▸ What is required:
Count the lines in the data below that have "bootstrapped" in them, and reply with only that number.

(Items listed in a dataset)
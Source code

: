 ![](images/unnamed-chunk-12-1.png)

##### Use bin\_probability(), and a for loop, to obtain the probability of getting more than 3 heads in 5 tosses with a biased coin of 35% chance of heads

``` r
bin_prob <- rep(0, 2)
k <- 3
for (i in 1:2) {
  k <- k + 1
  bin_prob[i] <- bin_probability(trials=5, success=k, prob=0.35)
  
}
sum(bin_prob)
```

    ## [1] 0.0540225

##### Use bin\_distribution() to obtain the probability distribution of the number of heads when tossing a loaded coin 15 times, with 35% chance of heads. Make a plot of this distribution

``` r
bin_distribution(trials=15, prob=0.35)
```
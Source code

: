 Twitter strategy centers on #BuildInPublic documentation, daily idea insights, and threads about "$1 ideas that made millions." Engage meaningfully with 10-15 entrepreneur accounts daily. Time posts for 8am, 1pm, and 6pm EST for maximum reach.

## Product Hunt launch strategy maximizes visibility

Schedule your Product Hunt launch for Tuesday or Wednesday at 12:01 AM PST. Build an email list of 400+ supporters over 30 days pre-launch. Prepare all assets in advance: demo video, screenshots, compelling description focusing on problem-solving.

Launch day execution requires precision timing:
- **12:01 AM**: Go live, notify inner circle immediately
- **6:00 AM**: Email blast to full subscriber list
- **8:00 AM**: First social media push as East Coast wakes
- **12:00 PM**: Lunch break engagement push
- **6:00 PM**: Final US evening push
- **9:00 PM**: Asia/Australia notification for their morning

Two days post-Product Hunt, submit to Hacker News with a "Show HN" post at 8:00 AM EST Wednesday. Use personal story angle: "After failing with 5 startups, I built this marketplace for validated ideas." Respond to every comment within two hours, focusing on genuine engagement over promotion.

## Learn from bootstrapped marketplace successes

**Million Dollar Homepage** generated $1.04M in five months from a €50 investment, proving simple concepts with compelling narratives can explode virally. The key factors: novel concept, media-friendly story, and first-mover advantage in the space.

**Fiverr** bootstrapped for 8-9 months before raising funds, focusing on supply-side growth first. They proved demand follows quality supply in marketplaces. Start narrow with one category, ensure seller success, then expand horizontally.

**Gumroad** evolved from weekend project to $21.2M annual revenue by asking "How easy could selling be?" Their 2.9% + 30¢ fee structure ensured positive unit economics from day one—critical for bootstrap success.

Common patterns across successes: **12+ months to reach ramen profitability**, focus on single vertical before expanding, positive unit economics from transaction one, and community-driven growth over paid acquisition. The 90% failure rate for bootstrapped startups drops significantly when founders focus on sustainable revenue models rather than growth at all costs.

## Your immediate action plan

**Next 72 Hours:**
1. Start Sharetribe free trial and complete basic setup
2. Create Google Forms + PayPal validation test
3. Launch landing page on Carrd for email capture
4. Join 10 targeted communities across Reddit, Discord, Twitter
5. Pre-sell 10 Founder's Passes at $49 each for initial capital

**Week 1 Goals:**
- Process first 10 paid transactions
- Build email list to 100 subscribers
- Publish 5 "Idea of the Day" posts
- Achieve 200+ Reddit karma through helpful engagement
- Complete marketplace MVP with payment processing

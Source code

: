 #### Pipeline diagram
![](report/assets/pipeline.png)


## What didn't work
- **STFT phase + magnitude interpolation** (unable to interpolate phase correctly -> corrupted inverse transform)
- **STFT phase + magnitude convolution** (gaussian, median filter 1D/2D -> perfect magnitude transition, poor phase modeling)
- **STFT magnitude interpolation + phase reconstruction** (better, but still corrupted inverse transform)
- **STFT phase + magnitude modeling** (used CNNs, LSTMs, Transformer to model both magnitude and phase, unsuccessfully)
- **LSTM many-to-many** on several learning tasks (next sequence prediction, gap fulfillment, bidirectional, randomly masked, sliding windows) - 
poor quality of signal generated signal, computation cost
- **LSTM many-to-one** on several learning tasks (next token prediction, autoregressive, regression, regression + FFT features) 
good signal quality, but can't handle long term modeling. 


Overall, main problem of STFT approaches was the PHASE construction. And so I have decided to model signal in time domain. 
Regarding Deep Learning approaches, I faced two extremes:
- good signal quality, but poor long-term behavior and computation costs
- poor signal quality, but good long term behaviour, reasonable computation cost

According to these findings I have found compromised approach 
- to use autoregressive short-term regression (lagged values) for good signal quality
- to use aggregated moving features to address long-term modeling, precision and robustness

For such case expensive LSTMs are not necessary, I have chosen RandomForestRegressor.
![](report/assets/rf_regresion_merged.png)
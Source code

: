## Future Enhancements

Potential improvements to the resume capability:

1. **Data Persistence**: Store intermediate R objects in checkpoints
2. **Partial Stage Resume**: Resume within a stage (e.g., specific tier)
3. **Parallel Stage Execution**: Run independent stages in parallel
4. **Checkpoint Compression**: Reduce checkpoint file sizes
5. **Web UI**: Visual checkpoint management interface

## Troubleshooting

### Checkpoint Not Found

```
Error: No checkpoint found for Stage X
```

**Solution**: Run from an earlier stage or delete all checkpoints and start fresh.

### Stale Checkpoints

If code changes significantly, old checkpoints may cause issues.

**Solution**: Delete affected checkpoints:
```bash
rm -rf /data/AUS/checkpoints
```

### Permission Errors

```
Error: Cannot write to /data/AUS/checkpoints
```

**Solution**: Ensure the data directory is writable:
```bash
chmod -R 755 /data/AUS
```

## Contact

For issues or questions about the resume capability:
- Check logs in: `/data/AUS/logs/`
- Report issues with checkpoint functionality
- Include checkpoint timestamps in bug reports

▸ Result of the exercise:
3